E che dire dei concorsi? Scommettere sul nome del vincitore è quasi la norma: il nome dell’idoneo è deciso in anticipo dalla Facoltà nel momento in cui “chiede” il posto. Tutto il resto (pubblicazione del bando in gazzetta ufficiale, elezione dei commissari, loro convocazione nella sede con relativa ospitalità in albergo, prove scritte e orali) è un’inutile messa in scena. Sono emblematici i casi di Rosita Lo Baido, moglie del proprietario del Giornale di Sicilia Antonio Ardizzone, che da semplice psichiatra ospedaliero presso il Policlinico di Palermo, sei anni fa ha fatto il grande salto diventando in un sol colpo professore associato. E della moglie dell’ex presidente della Regione Cuffaro. Giacoma Chirielli, radiologa, è riuscita a trovare un posto più adeguato, data la “disgrazia” in cui è caduta tutta la famiglia negli ultimi anni. Per lei poteva andar bene solo un posto da ricercatrice. Così un mese fa la dipendente del Policlinico è tornata a fare esami, grazie a un concorso, dove sarebbe stata unica candidata.

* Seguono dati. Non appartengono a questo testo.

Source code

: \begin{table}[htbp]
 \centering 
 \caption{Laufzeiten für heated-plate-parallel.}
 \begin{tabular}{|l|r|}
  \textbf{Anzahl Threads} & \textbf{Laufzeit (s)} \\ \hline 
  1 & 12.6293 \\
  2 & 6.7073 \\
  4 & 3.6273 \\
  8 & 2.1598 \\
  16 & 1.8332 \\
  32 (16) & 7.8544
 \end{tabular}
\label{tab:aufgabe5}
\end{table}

“Fuori i partiti dall’Università”, prometteva Lagalla. Tranne uno: il Partito Dell’Amore. Uno di quelli che grazie al nuovo statuto si vedrà prolungato l’incarico è Adelfio Elio Cardinale, Preside della Facoltà di Medicina dal 2001, e opinionista del Giornale di Sicilia. Adelfio Elio Cardinale è uomo di Schifani, già nominato dal Pdl Presidente del Cerisdi (Centro ricerche e studi direzionali), con sede al castello Utveggio. La moglie di Cardinale, invece, è la dottoressa Anna Maria Palma, già procuratore aggiunto di Palermo e oggi capo di gabinetto del Presidente del Senato Renato Schifani. All’area di Schifani appartiene anche il direttore amministrativo dell’Università Antonio Valenti e il nuovo direttore generale del Policlinico – che è azienda ospedaliera dell’università – Mario La Rocca, ingegnere, ex capo della segreteria tecnica dell’assessorato regionale ai Lavori pubblici. Insomma Lagalla ha consegnato alla politica l’intero Ateneo, Policlinico compreso.